After years of proceedings in 2012, a jury convicted Vega-Robles of the above offenses and he appealed to the First Appellate District Court of Appeal.
While Vega-Robles’ appeal was pending, the California Supreme Court decided People v. Chiu (2014) 59 Cal.4th 155, which held an aider and abettor may not be convicted of first degree premeditated murder upon a natural and probable consequences doctrine. Since the First Appellate District could not determine if Vega-Robles’ conviction as an aider and abettor in the first degree murders was on the natural and probable consequences theory (the special verdict did not call for such a finding), Vega-Robles’ convictions on these two counts was vacated and the case was remanded back to the trial court for further proceedings.
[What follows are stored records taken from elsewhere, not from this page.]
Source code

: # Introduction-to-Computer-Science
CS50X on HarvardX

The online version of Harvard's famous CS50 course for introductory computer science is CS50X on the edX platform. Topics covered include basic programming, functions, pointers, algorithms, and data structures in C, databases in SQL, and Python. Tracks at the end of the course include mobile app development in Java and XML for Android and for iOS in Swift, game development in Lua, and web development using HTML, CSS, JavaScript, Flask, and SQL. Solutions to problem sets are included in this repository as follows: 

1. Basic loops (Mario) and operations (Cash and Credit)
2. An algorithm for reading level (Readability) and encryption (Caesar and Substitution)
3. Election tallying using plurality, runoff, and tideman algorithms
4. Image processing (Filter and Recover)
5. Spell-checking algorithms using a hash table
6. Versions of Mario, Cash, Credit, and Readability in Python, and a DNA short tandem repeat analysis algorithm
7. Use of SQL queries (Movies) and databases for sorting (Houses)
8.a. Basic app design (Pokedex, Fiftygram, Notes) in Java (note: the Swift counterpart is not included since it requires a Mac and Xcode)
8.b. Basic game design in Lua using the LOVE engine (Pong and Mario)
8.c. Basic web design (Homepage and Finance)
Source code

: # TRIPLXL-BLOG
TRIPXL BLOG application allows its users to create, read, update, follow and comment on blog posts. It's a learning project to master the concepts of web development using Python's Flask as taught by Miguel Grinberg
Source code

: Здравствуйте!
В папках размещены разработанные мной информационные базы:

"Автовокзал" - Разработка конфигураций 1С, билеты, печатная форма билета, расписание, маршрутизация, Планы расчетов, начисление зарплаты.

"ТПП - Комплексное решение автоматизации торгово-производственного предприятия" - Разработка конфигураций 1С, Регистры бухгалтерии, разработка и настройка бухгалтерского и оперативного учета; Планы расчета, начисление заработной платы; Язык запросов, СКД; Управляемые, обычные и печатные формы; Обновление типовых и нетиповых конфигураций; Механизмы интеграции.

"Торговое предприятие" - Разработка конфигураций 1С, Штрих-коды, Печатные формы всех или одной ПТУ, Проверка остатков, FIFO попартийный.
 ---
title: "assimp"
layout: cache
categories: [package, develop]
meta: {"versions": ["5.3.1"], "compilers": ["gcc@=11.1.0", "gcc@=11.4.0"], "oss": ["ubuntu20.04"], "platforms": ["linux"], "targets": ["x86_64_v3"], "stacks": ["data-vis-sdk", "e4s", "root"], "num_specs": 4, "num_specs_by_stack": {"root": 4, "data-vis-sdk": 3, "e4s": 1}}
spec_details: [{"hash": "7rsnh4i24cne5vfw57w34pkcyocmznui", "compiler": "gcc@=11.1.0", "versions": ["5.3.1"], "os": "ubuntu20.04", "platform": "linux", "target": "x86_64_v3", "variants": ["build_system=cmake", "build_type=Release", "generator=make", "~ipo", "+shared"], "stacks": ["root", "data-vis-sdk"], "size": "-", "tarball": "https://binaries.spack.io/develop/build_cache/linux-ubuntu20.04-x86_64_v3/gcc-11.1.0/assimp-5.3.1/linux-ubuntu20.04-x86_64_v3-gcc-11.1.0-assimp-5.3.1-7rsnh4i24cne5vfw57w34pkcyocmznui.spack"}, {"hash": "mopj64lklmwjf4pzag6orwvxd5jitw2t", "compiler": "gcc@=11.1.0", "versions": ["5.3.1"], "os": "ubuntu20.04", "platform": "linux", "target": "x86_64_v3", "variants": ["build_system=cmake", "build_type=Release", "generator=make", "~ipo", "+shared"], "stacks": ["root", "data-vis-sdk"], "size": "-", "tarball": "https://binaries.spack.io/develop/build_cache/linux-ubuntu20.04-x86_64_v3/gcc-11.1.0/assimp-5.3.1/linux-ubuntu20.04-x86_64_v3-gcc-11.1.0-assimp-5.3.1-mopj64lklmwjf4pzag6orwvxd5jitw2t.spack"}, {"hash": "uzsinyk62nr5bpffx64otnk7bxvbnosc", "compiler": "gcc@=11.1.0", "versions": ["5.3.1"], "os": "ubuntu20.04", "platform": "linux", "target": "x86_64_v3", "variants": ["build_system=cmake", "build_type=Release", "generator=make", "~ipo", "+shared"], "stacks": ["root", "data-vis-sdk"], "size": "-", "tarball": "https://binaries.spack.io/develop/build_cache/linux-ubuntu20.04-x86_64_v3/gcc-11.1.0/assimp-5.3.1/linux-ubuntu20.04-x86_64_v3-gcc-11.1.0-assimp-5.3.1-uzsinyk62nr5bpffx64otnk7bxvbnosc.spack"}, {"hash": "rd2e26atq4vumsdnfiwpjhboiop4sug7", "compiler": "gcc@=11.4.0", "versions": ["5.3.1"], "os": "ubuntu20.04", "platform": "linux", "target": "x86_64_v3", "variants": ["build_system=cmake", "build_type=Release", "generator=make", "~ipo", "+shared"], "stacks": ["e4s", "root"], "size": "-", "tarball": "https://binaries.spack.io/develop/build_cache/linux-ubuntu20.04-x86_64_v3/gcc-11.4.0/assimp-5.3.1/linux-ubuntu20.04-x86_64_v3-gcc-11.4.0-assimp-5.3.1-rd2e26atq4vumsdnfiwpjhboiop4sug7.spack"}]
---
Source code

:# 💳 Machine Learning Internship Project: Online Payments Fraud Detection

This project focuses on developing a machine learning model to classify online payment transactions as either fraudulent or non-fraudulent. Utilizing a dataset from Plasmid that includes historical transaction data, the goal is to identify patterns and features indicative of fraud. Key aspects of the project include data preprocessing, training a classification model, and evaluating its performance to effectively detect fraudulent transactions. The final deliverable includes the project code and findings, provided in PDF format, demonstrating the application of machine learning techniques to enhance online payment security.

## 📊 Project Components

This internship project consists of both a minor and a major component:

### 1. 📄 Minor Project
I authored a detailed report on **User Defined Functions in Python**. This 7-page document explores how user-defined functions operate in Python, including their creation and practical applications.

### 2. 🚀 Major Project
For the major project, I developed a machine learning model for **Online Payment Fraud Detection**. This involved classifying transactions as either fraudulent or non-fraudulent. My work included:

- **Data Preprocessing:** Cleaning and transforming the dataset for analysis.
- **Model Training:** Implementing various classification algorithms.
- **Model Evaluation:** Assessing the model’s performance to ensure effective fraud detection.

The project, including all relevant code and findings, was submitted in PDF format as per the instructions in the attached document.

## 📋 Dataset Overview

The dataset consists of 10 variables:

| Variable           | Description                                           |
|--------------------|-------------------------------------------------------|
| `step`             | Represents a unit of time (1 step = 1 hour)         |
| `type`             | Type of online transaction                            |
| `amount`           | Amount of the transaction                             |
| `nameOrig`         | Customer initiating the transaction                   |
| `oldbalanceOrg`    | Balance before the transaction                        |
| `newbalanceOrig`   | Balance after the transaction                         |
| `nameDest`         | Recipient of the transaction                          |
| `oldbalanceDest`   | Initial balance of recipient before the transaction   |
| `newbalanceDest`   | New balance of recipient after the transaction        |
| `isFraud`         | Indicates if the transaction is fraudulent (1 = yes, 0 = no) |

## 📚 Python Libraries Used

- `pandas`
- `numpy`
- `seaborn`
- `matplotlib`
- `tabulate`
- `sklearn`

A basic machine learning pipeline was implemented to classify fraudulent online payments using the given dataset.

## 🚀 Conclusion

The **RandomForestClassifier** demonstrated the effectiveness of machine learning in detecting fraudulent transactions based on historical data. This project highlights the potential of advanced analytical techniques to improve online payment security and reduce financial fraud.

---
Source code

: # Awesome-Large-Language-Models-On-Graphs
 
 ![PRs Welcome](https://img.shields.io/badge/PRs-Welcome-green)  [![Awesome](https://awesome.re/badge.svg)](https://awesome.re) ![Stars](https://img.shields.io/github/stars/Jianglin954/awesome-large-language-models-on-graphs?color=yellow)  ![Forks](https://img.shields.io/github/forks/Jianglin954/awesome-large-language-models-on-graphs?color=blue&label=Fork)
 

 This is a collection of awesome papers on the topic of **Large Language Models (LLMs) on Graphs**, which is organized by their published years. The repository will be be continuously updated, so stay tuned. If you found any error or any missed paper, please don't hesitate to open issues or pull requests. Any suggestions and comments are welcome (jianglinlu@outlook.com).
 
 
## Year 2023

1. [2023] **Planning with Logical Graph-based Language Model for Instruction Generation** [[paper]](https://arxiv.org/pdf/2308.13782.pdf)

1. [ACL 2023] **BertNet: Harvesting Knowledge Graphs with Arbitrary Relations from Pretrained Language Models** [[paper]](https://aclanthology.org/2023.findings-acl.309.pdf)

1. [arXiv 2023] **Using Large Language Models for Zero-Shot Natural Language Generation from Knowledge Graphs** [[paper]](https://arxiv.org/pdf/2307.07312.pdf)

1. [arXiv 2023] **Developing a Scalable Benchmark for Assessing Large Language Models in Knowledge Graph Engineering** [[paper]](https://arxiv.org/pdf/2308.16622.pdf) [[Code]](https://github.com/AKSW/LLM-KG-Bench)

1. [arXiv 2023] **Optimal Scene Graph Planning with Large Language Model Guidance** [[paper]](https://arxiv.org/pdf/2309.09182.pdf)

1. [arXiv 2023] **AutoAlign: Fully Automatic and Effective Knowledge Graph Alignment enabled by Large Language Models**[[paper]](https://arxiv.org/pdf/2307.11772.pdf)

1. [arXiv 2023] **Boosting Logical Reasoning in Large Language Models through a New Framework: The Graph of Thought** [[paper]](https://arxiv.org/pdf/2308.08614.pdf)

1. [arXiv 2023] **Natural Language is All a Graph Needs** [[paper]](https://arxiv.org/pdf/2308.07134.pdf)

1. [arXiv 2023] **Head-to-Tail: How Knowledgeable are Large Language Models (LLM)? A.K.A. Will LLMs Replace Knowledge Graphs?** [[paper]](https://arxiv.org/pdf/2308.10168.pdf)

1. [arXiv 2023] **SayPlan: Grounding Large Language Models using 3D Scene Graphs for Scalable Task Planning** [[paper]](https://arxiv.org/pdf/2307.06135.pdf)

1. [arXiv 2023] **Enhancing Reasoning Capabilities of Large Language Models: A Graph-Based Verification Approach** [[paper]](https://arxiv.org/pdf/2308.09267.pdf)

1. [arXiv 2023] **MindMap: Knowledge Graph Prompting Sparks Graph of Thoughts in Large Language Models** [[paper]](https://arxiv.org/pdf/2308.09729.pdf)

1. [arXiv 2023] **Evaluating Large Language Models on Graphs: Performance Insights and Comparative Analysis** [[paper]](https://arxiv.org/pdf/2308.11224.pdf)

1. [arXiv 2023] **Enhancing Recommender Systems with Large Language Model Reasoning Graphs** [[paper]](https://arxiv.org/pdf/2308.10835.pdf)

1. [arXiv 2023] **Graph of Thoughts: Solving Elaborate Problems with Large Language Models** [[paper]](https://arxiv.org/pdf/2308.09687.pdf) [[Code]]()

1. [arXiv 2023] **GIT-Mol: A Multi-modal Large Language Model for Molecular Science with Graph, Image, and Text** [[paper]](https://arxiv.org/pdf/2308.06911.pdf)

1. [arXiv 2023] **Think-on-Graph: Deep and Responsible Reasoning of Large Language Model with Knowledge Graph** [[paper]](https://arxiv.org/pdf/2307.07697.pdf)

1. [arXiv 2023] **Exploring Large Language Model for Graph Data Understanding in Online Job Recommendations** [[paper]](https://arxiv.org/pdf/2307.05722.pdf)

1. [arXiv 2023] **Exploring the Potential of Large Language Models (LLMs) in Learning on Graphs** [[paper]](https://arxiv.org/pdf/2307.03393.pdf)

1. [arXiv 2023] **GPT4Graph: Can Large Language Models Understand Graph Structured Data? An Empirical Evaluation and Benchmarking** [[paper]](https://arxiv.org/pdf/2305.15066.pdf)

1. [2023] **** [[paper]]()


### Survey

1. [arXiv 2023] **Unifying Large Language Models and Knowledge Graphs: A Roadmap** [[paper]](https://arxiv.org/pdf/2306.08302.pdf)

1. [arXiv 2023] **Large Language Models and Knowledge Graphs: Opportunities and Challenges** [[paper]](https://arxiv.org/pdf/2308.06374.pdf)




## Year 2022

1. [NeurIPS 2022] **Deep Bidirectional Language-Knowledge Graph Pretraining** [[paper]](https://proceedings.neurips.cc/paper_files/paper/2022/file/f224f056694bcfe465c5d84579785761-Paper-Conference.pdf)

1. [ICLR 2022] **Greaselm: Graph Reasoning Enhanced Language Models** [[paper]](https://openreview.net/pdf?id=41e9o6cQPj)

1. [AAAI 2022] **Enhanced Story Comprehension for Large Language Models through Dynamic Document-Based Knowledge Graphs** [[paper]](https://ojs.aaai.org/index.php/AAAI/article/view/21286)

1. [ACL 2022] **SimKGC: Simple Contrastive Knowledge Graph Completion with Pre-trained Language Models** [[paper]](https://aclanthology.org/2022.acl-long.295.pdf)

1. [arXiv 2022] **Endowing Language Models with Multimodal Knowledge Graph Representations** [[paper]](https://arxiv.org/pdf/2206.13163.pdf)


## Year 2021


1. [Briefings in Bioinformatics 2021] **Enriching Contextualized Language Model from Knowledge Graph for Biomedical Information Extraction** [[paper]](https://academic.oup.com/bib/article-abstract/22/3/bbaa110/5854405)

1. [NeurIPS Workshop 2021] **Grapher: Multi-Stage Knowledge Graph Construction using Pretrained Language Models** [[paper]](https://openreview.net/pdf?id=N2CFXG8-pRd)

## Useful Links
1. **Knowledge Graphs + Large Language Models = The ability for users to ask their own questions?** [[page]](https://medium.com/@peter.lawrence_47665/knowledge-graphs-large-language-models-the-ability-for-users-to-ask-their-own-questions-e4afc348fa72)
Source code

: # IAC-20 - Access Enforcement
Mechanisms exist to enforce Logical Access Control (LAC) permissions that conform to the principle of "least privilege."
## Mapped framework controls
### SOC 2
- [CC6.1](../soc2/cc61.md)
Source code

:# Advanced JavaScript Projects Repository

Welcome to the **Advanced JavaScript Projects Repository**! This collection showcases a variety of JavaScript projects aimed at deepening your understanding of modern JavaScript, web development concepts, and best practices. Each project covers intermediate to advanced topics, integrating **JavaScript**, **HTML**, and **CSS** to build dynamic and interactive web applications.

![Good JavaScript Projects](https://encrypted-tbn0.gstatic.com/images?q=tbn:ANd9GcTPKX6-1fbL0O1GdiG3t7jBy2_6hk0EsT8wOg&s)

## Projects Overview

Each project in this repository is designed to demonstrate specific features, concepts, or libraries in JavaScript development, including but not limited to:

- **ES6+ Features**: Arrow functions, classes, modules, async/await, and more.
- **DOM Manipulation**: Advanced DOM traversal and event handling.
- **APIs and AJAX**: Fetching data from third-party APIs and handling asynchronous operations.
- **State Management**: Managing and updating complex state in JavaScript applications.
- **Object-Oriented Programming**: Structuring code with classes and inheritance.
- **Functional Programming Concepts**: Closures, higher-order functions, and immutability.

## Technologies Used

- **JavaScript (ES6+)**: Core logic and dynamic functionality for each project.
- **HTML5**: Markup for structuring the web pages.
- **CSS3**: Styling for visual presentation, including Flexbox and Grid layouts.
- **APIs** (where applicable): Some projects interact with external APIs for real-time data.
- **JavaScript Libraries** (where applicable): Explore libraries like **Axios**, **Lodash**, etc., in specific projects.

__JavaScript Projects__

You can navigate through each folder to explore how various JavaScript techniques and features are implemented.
The reader of this summary may question this, wondering if such a decision is retroactive. It generally is and was here. People v. Carter (2005) 36 Cal.4th 1114, 1144.
Turning to the appeal’s argument that the convictions relating to a conspiracy involving Vega-Robles must be vacated, the Court of Appeal noted first Penal Code § 182(a)(1), which states, “a conspiracy is an agreement by two or more persons to commit any crime.” “A conviction of conspiracy requires proof that the defendant and another person had the specific intent to agree or conspire to commit an offense, as well as the specific intent to commit the elements of that offense, together with proof of the commission of an overt act ‘by one or more of the parties to such agreement’ in furtherance of the conspiracy.” People v. Morante (1999) 20 Cal.4th 403, 416.
Vega-Robles argued that of the eight others he allegedly conspired with the sell meth and coke, the eight did not know what all the others were doing, so there was no agreement uniting them all. In fact, some had never met the others or even knew their names.
In response, the Court of Appeal found caselaw directly on point undercutting this argument, quoting People v. Van Eyk (1961) 56 Cal.2d 471, 479, which held that, “the prosecution need not prove that each conspirator knew the identity of all other members of the conspiracy, or their exact functions.” In fact, if the Vega-Robles only conspired with one other individual instead of many, as was alleged, he is still guilty of conspiracy. People v. Collins (1966) 242 Cal.App.2d 626, 633-634.
Turning to the evidence shown in the court transcripts from the trial, the appellate court found that Vega-Robles indeed was in a vertical chain operation that distributed meth and coke to complicit distributors in Contra Costa County. Vega-Robles dealt with quantities as large as 30 pounds and cash often exceeding $400,000. Several witnesses testified about who Vega-Robles sold the meth and coke to, which were other FAIM members, with instructions to sell the drugs and share the proceeds with the gang leaders.
As such, Vega-Robles’ appeal was denied on the conspiracy argument.